— To do —
Where does the string "talk" appear? Copy every line of the entries below that holds it.
== Records for this exercise
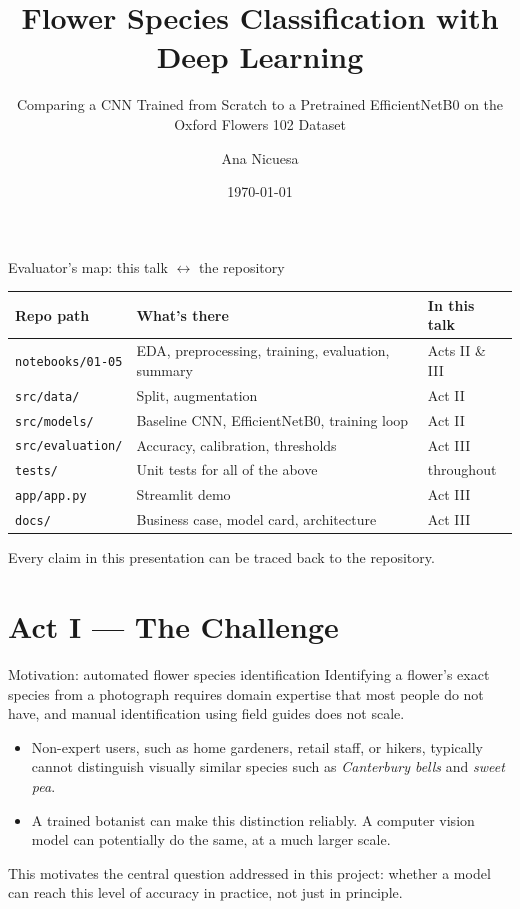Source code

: \documentclass[aspectratio=169]{beamer}
\title{Flower Species Classification with Deep Learning}
\subtitle{Comparing a CNN Trained from Scratch to a Pretrained EfficientNetB0 on the Oxford Flowers 102 Dataset}
\author{Ana Nicuesa}
\date{\today}
\begin{document}
\maketitle

\begin{frame}{Evaluator's map: this talk $\leftrightarrow$ the repository}
\small
\begin{tabular}{p{2.9cm}p{4.6cm}p{3.3cm}}
\toprule
\textbf{Repo path} & \textbf{What's there} & \textbf{In this talk} \\
\midrule
\texttt{notebooks/01-05} & EDA, preprocessing, training, evaluation, summary & Acts II \& III \\
\texttt{src/data/} & Split, augmentation & Act II \\
\texttt{src/models/} & Baseline CNN, EfficientNetB0, training loop & Act II \\
\texttt{src/evaluation/} & Accuracy, calibration, thresholds & Act III \\
\texttt{tests/} & Unit tests for all of the above & throughout \\
\texttt{app/app.py} & Streamlit demo & Act III \\
\texttt{docs/} & Business case, model card, architecture & Act III \\
\bottomrule
\end{tabular}

\vspace{0.8em}
Every claim in this presentation can be traced back to the repository.
\end{frame}

\section{Act I --- The Challenge}

\begin{frame}{Motivation: automated flower species identification}
Identifying a flower's exact species from a photograph requires domain
expertise that most people do not have, and manual identification using
field guides does not scale.

\vspace{1em}
\begin{itemize}
  \item Non-expert users, such as home gardeners, retail staff, or hikers,
    typically cannot distinguish visually similar species such as
    \emph{Canterbury bells} and \emph{sweet pea}.
  \item A trained botanist can make this distinction reliably. A computer
    vision model can potentially do the same, at a much larger scale.
\end{itemize}

\vspace{1em}
This motivates the central question addressed in this project: whether a
model can reach this level of accuracy in practice, not just in principle.
\end{frame}
\end{document}
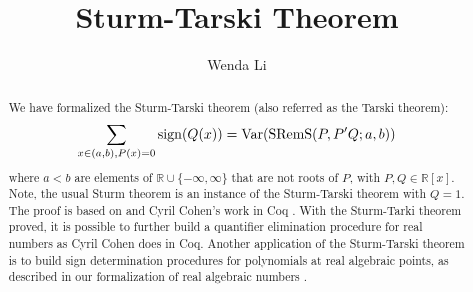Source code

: \documentclass[11pt,a4paper]{article}
\begin{document}
\title{Sturm-Tarski Theorem}
\author{Wenda Li}
\maketitle

\begin{abstract}
  We have formalized the Sturm-Tarski theorem (also referred as the Tarski theorem): \[\sum_{x \in (a,b),P(x)=0} {\rm sign}(Q(x)) = {\rm Var}({\rm SRemS}(P,P'Q;a,b))\] 
  where $a<b$ are elements of $\mathbb{R} \cup \{-\infty,\infty\}$ that are not roots of $P$, with $P,Q \in \mathbb{R}[x]$. Note, 
  the usual Sturm theorem is an instance of the Sturm-Tarski theorem with $Q=1$. The proof is based on \cite{Basu:2006:ARA:1197095} and Cyril Cohen's work in Coq \cite{cohen_phd}. With the Sturm-Tarki theorem proved, it is possible to further build a quantifier elimination procedure for real numbers as Cyril Cohen does in Coq.
  Another application of the Sturm-Tarski theorem is to build sign determination procedures for polynomials at real algebraic points, as described in our formalization of real algebraic numbers \cite{Li_CPP_16}.
\end{abstract}






\end{document}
====
— Task solution —
\begin{frame}{Evaluator's map: this talk $\leftrightarrow$ the repository}
\textbf{Repo path} & \textbf{What's there} & \textbf{In this talk} \\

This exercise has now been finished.